ACTION ITEM: Below are the records; count how many of their lines contain the word "PowerShell" and give that number only.

*** Opening of DATASET ENTRIES ***

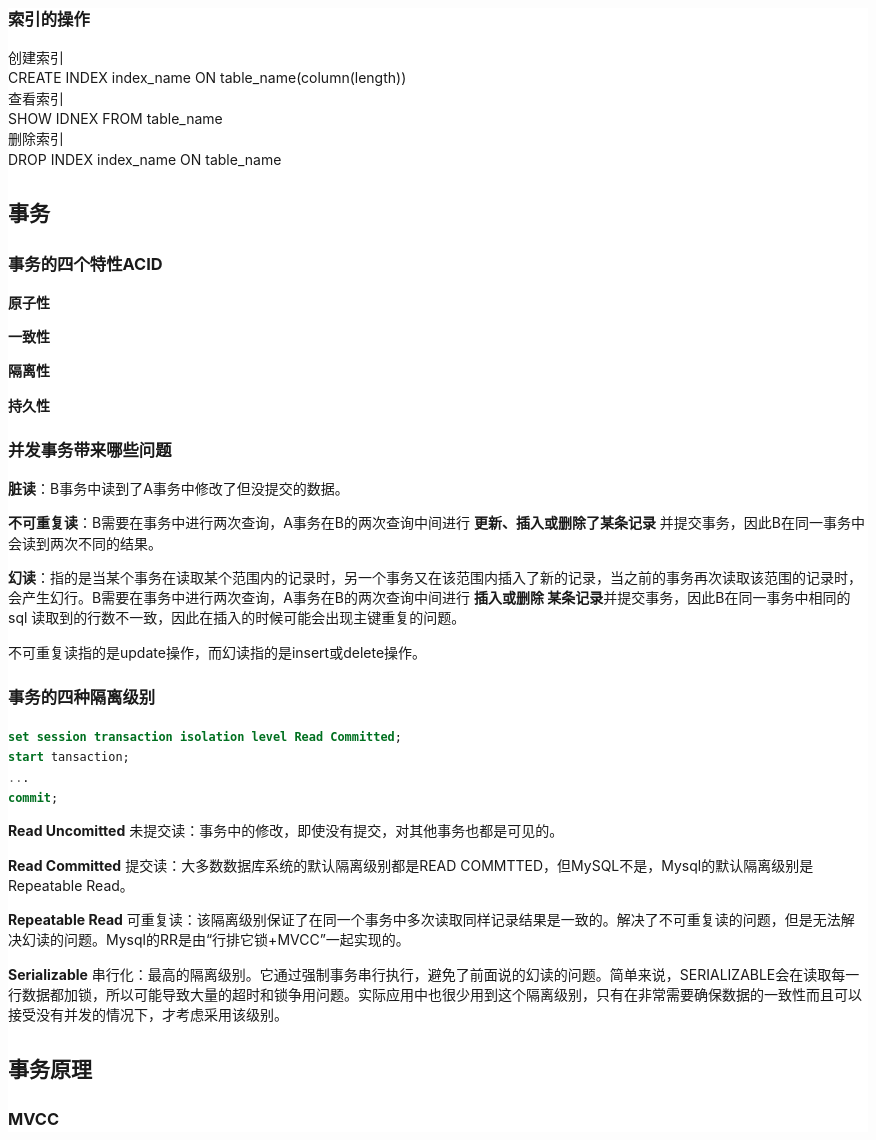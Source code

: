 ### 索引的操作

创建索引  
CREATE INDEX index_name ON table_name(column(length))  
查看索引  
SHOW IDNEX FROM table_name  
删除索引  
DROP INDEX index_name ON table_name  


## 事务

### 事务的四个特性ACID

**原子性**

**一致性**

**隔离性**

**持久性**

### 并发事务带来哪些问题

**脏读**：B事务中读到了A事务中修改了但没提交的数据。

**不可重复读**：B需要在事务中进行两次查询，A事务在B的两次查询中间进行 **更新、插入或删除了某条记录** 并提交事务，因此B在同一事务中会读到两次不同的结果。

**幻读**：指的是当某个事务在读取某个范围内的记录时，另一个事务又在该范围内插入了新的记录，当之前的事务再次读取该范围的记录时，会产生幻行。B需要在事务中进行两次查询，A事务在B的两次查询中间进行 **插入或删除 某条记录**并提交事务，因此B在同一事务中相同的sql 读取到的行数不一致，因此在插入的时候可能会出现主键重复的问题。

不可重复读指的是update操作，而幻读指的是insert或delete操作。

### 事务的四种隔离级别

```sql
set session transaction isolation level Read Committed;
start tansaction;
...
commit;
```

**Read Uncomitted** 未提交读：事务中的修改，即使没有提交，对其他事务也都是可见的。

**Read Committed** 提交读：大多数数据库系统的默认隔离级别都是READ COMMTTED，但MySQL不是，Mysql的默认隔离级别是Repeatable Read。

**Repeatable Read** 可重复读：该隔离级别保证了在同一个事务中多次读取同样记录结果是一致的。解决了不可重复读的问题，但是无法解决幻读的问题。Mysql的RR是由“行排它锁+MVCC”一起实现的。

**Serializable** 串行化：最高的隔离级别。它通过强制事务串行执行，避免了前面说的幻读的问题。简单来说，SERIALIZABLE会在读取每一行数据都加锁，所以可能导致大量的超时和锁争用问题。实际应用中也很少用到这个隔离级别，只有在非常需要确保数据的一致性而且可以接受没有并发的情况下，才考虑采用该级别。

## 事务原理

### MVCC
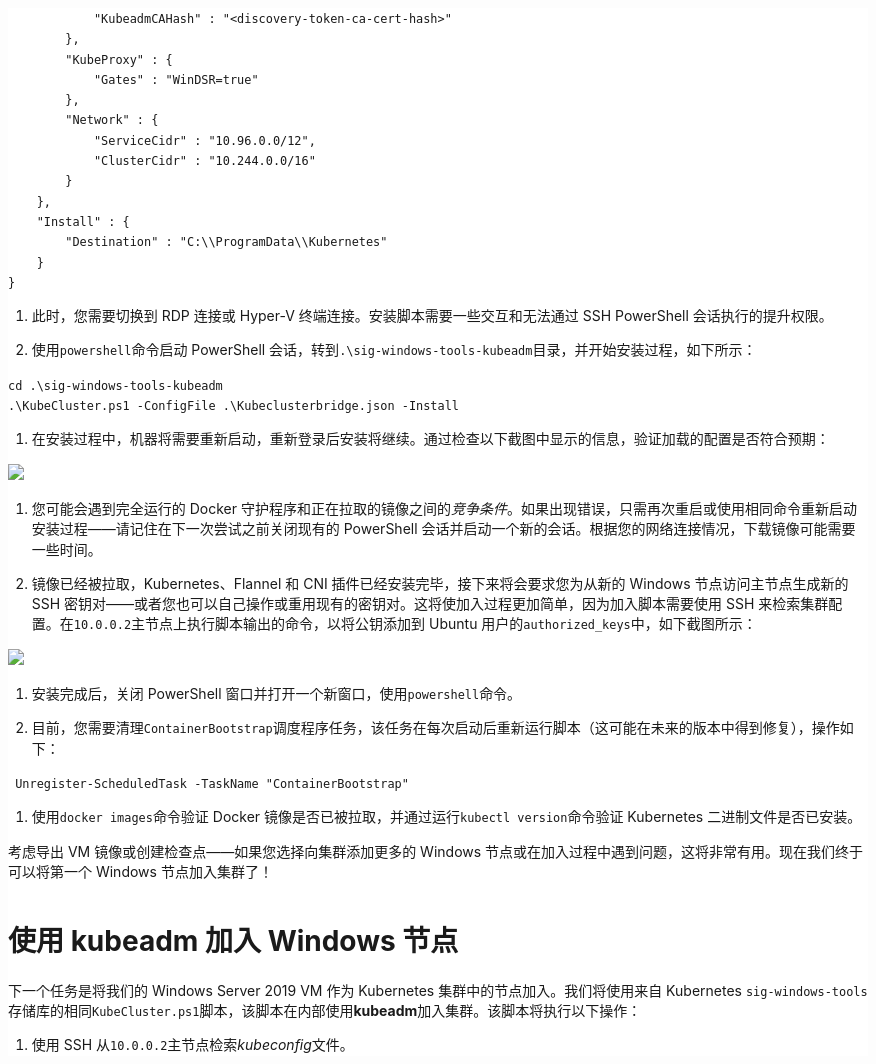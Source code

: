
 ```
            "KubeadmCAHash" : "<discovery-token-ca-cert-hash>"
        },
        "KubeProxy" : {
            "Gates" : "WinDSR=true"
        },
        "Network" : {
            "ServiceCidr" : "10.96.0.0/12",
            "ClusterCidr" : "10.244.0.0/16"
        }
    },
    "Install" : {
        "Destination" : "C:\\ProgramData\\Kubernetes"
    }
}
```

1.  此时，您需要切换到 RDP 连接或 Hyper-V 终端连接。安装脚本需要一些交互和无法通过 SSH PowerShell 会话执行的提升权限。

1.  使用`powershell`命令启动 PowerShell 会话，转到`.\sig-windows-tools-kubeadm`目录，并开始安装过程，如下所示：

```
cd .\sig-windows-tools-kubeadm
.\KubeCluster.ps1 -ConfigFile .\Kubeclusterbridge.json -Install
```

1.  在安装过程中，机器将需要重新启动，重新登录后安装将继续。通过检查以下截图中显示的信息，验证加载的配置是否符合预期：

![](https://github.com/OpenDocCN/freelearn-devops-pt2-zh/raw/master/docs/hsn-k8s-win/img/318ae8af-2dd1-489c-9d22-7ae13610da62.png)

1.  您可能会遇到完全运行的 Docker 守护程序和正在拉取的镜像之间的*竞争条件*。如果出现错误，只需再次重启或使用相同命令重新启动安装过程——请记住在下一次尝试之前关闭现有的 PowerShell 会话并启动一个新的会话。根据您的网络连接情况，下载镜像可能需要一些时间。

1.  镜像已经被拉取，Kubernetes、Flannel 和 CNI 插件已经安装完毕，接下来将会要求您为从新的 Windows 节点访问主节点生成新的 SSH 密钥对——或者您也可以自己操作或重用现有的密钥对。这将使加入过程更加简单，因为加入脚本需要使用 SSH 来检索集群配置。在`10.0.0.2`主节点上执行脚本输出的命令，以将公钥添加到 Ubuntu 用户的`authorized_keys`中，如下截图所示：

![](https://github.com/OpenDocCN/freelearn-devops-pt2-zh/raw/master/docs/hsn-k8s-win/img/68a0e9e6-640f-4b64-820b-5c25bfb98857.png)

1.  安装完成后，关闭 PowerShell 窗口并打开一个新窗口，使用`powershell`命令。

1.  目前，您需要清理`ContainerBootstrap`调度程序任务，该任务在每次启动后重新运行脚本（这可能在未来的版本中得到修复），操作如下：

```
 Unregister-ScheduledTask -TaskName "ContainerBootstrap"
```

1.  使用`docker images`命令验证 Docker 镜像是否已被拉取，并通过运行`kubectl version`命令验证 Kubernetes 二进制文件是否已安装。

考虑导出 VM 镜像或创建检查点——如果您选择向集群添加更多的 Windows 节点或在加入过程中遇到问题，这将非常有用。现在我们终于可以将第一个 Windows 节点加入集群了！

# 使用 kubeadm 加入 Windows 节点

下一个任务是将我们的 Windows Server 2019 VM 作为 Kubernetes 集群中的节点加入。我们将使用来自 Kubernetes `sig-windows-tools`存储库的相同`KubeCluster.ps1`脚本，该脚本在内部使用**kubeadm**加入集群。该脚本将执行以下操作：

1.  使用 SSH 从`10.0.0.2`主节点检索*kubeconfig*文件。
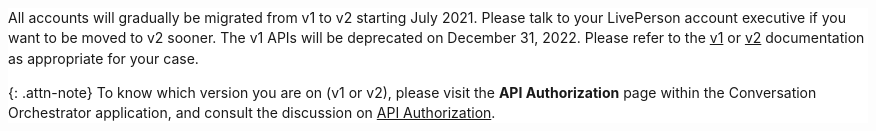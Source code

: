 All accounts will gradually be migrated from v1 to v2 starting July 2021. Please talk to your LivePerson account executive if you want to be moved to v2 sooner. The v1 APIs will be deprecated on December 31, 2022. Please refer to the [v1](conversation-orchestrator-conversation-context-service-methods-v1.html) or [v2](conversation-orchestrator-conversation-context-service-methods-v2.html) documentation as appropriate for your case.

{: .attn-note}
To know which version you are on (v1 or v2), please visit the **API Authorization** page within the Conversation Orchestrator application, and consult the discussion on [API Authorization](conversation-orchestrator-api-authorization.html).
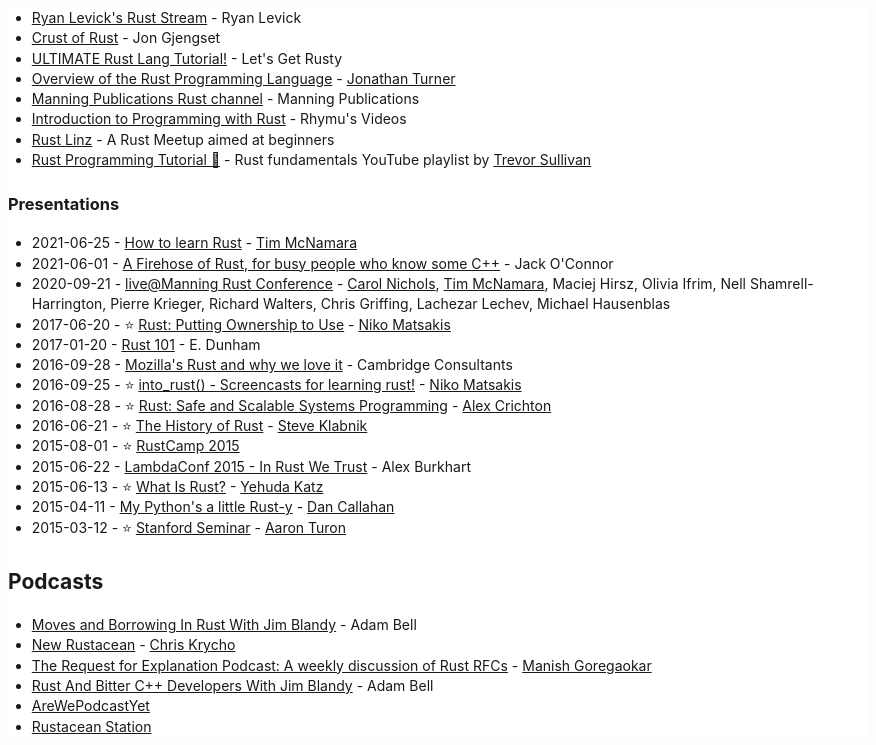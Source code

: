 * [Ryan Levick's Rust Stream](https://www.youtube.com/channel/UCpeX4D-ArTrsqvhLapAHprQ/videos) - Ryan Levick
* [Crust of Rust](https://www.youtube.com/playlist?list=PLqbS7AVVErFiWDOAVrPt7aYmnuuOLYvOa) - Jon Gjengset
* [ULTIMATE Rust Lang Tutorial!](https://www.youtube.com/watch?v=OX9HJsJUDxA&list=PLai5B987bZ9CoVR-QEIN9foz4QCJ0H2Y8) - Let's Get Rusty
* [Overview of the Rust Programming Language](https://www.youtube.com/watch?v=gesNaLkUJeA&list=PLP2yfE2-FXdQmXLvrQ5QN64enbF_KCYQW) - [Jonathan Turner][]
* [Manning Publications Rust channel](https://www.youtube.com/c/ManningPublications/search?query=rust) - Manning Publications
* [Introduction to Programming with Rust](https://www.youtube.com/playlist?list=PLbtjxiXev6lpd331MW2dB7UgSIovgv169) - Rhymu's Videos
* [Rust Linz](https://www.youtube.com/playlist?list=PL85XCvVPmGQgL3lqQD5ivLNLfdAdxbE_u) - A Rust Meetup aimed at beginners
* [Rust Programming Tutorial 🦀](https://www.youtube.com/playlist?list=PLDbRgZ0OOEpUkWDGqp91ODn0dk7LPBAUL) - Rust fundamentals YouTube playlist by [Trevor Sullivan](https://docs.opensrc.dev)

### Presentations

* 2021-06-25 - [How to learn Rust](https://youtu.be/sDtQaO5_SOw) - [Tim McNamara][]
* 2021-06-01 - [A Firehose of Rust, for busy people who know some C++](https://www.youtube.com/watch?v=IPmRDS0OSxM) - Jack O'Connor
* 2020-09-21 - [live@Manning Rust Conference](https://www.youtube.com/watch?v=9nINNurVqz8) - [Carol Nichols][], [Tim McNamara][], Maciej Hirsz, Olivia Ifrim, Nell Shamrell-Harrington, Pierre Krieger, Richard Walters, Chris Griffing, Lachezar Lechev, Michael Hausenblas
* 2017-06-20 - :star: [Rust: Putting Ownership to Use](https://www.youtube.com/watch?v=wXoY91w4Agk) - [Niko Matsakis][]
* 2017-01-20 - [Rust 101](https://www.youtube.com/watch?v=FMqydRampuo) - E. Dunham
* 2016-09-28 - [Mozilla's Rust and why we love it](https://www.youtube.com/watch?v=LuNhkRxP2E4) - Cambridge Consultants
* 2016-09-25 - :star: [into_rust() - Screencasts for learning rust!](http://intorust.com/) - [Niko Matsakis][]
* 2016-08-28 - :star: [Rust: Safe and Scalable Systems Programming](https://www.youtube.com/watch?v=GbWECt0M3CI) - [Alex Crichton][]
* 2016-06-21 - :star: [The History of Rust](https://www.youtube.com/watch?v=79PSagCD_AY) - [Steve Klabnik][]
* 2015-08-01 - :star: [RustCamp 2015](https://www.youtube.com/watch?v=0qIAk5sTwEo&list=PLE7tQUdRKcybdIw61JpCoo89i4pWU5f_t)
* 2015-06-22 - [LambdaConf 2015 - In Rust We Trust](https://www.youtube.com/watch?v=-dxqbhLIgdM) - Alex Burkhart
* 2015-06-13 - :star: [What Is Rust?](http://www.infoq.com/presentations/rust-gc) - [Yehuda Katz][]
* 2015-04-11 - [My Python's a little Rust-y](https://www.youtube.com/watch?v=3CwJ0MH-4MA) - [Dan Callahan][]
* 2015-03-12 - :star: [Stanford Seminar](https://www.youtube.com/watch?v=O5vzLKg7y-k) - [Aaron Turon][]

## Podcasts

* [Moves and Borrowing In Rust With Jim Blandy](https://corecursive.com/016-moves-and-borrowing-in-rust-with-jim-blandy/) - Adam Bell
* [New Rustacean](https://pca.st/DG0A) - [Chris Krycho][]
* [The Request for Explanation Podcast: A weekly discussion of Rust RFCs](https://request-for-explanation.github.io/podcast/) - [Manish Goregaokar][]
* [Rust And Bitter C++ Developers With Jim Blandy](https://corecursive.com/013-rust-and-bitter-c-developers-with-jim-blandy/) - Adam Bell
* [AreWePodcastYet](https://soundcloud.com/arewepodcastyet)
* [Rustacean Station](https://rustacean-station.org/)


[Aaron Turon]: https://github.com/aturon
[Alex Crichton]: https://github.com/alexcrichton
[Alexander Fadeev]: https://github.com/fadeevab
[Alexis Beingessner]: https://github.com/Gankro
[Andrew Gallant]: https://github.com/BurntSushi
[Ana Hoverbear]: https://github.com/Hoverbear
[Ben Ashford]: https://github.com/benashford
[Brian Anderson]: https://github.com/brson
[Carol Nichols]: https://github.com/carols10cents
[Chris Krycho]: https://github.com/chriskrycho
[Chris Morgan]: https://github.com/chris-morgan
[Christoph Burgdorf]: https://github.com/cburgdorf
[Daniel Keep]: https://github.com/DanielKeep
[Dan Callahan]: https://github.com/callahad
[David Tolnay]: https://github.com/dtolnay
[Felix S Klock II]: https://github.com/pnkfelix
[Herman J. Radtke III]: https://github.com/hjr3
[Jeena Lee]: https://github.com/jeenalee
[Jeremiah Peschka]: https://github.com/peschkaj
[Jim Blandy]: https://github.com/jimblandy
[Jorge Aparicio]: https://github.com/japaric
[Jonathan Turner]: https://github.com/jonathandturner
[Llogiq]: https://github.com/llogiq
[Luca Palmieri]: https://github.com/LukeMathWalker
[Lloyd Chan]: https://github.com/lloydmeta
[Huon Wilson]: https://github.com/huonw
[Manish Goregaokar]: https://github.com/Manishearth
[Michael Gattozzi]: https://github.com/mgattozzi
[Nick Cameron]: https://github.com/nrc
[Niko Matsakis]: https://github.com/nikomatsakis
[Pascal Hertleif]: https://github.com/killercup
[Patrick Walton]: https://github.com/pcwalton
[Steve Donovan]: https://github.com/stevedonovan
[Steve Klabnik]: https://github.com/steveklabnik
[Tim McNamara]: https://github.com/timClicks
[Yehuda Katz]: https://github.com/wycats
[Dumindu Madunuwan]: https://github.com/dumindu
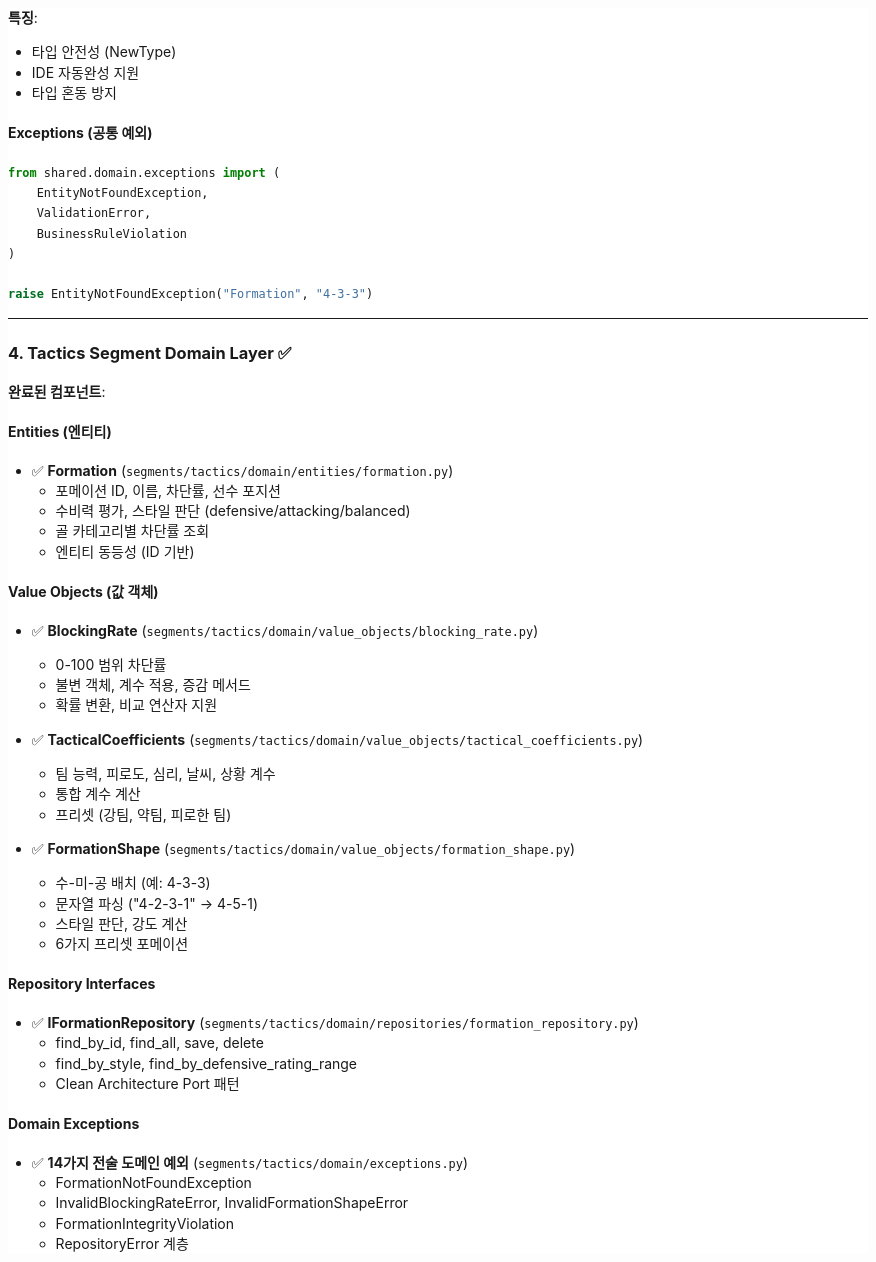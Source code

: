 **특징**:
- 타입 안전성 (NewType)
- IDE 자동완성 지원
- 타입 혼동 방지

#### Exceptions (공통 예외)
```python
from shared.domain.exceptions import (
    EntityNotFoundException,
    ValidationError,
    BusinessRuleViolation
)

raise EntityNotFoundException("Formation", "4-3-3")
```

---

### 4. Tactics Segment Domain Layer ✅

**완료된 컴포넌트**:

#### Entities (엔티티)
- ✅ **Formation** (`segments/tactics/domain/entities/formation.py`)
  - 포메이션 ID, 이름, 차단률, 선수 포지션
  - 수비력 평가, 스타일 판단 (defensive/attacking/balanced)
  - 골 카테고리별 차단률 조회
  - 엔티티 동등성 (ID 기반)

#### Value Objects (값 객체)
- ✅ **BlockingRate** (`segments/tactics/domain/value_objects/blocking_rate.py`)
  - 0-100 범위 차단률
  - 불변 객체, 계수 적용, 증감 메서드
  - 확률 변환, 비교 연산자 지원

- ✅ **TacticalCoefficients** (`segments/tactics/domain/value_objects/tactical_coefficients.py`)
  - 팀 능력, 피로도, 심리, 날씨, 상황 계수
  - 통합 계수 계산
  - 프리셋 (강팀, 약팀, 피로한 팀)

- ✅ **FormationShape** (`segments/tactics/domain/value_objects/formation_shape.py`)
  - 수-미-공 배치 (예: 4-3-3)
  - 문자열 파싱 ("4-2-3-1" → 4-5-1)
  - 스타일 판단, 강도 계산
  - 6가지 프리셋 포메이션

#### Repository Interfaces
- ✅ **IFormationRepository** (`segments/tactics/domain/repositories/formation_repository.py`)
  - find_by_id, find_all, save, delete
  - find_by_style, find_by_defensive_rating_range
  - Clean Architecture Port 패턴

#### Domain Exceptions
- ✅ **14가지 전술 도메인 예외** (`segments/tactics/domain/exceptions.py`)
  - FormationNotFoundException
  - InvalidBlockingRateError, InvalidFormationShapeError
  - FormationIntegrityViolation
  - RepositoryError 계층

*** Close of DATASET ENTRIES ***

EXERCISE RESPONSE: 4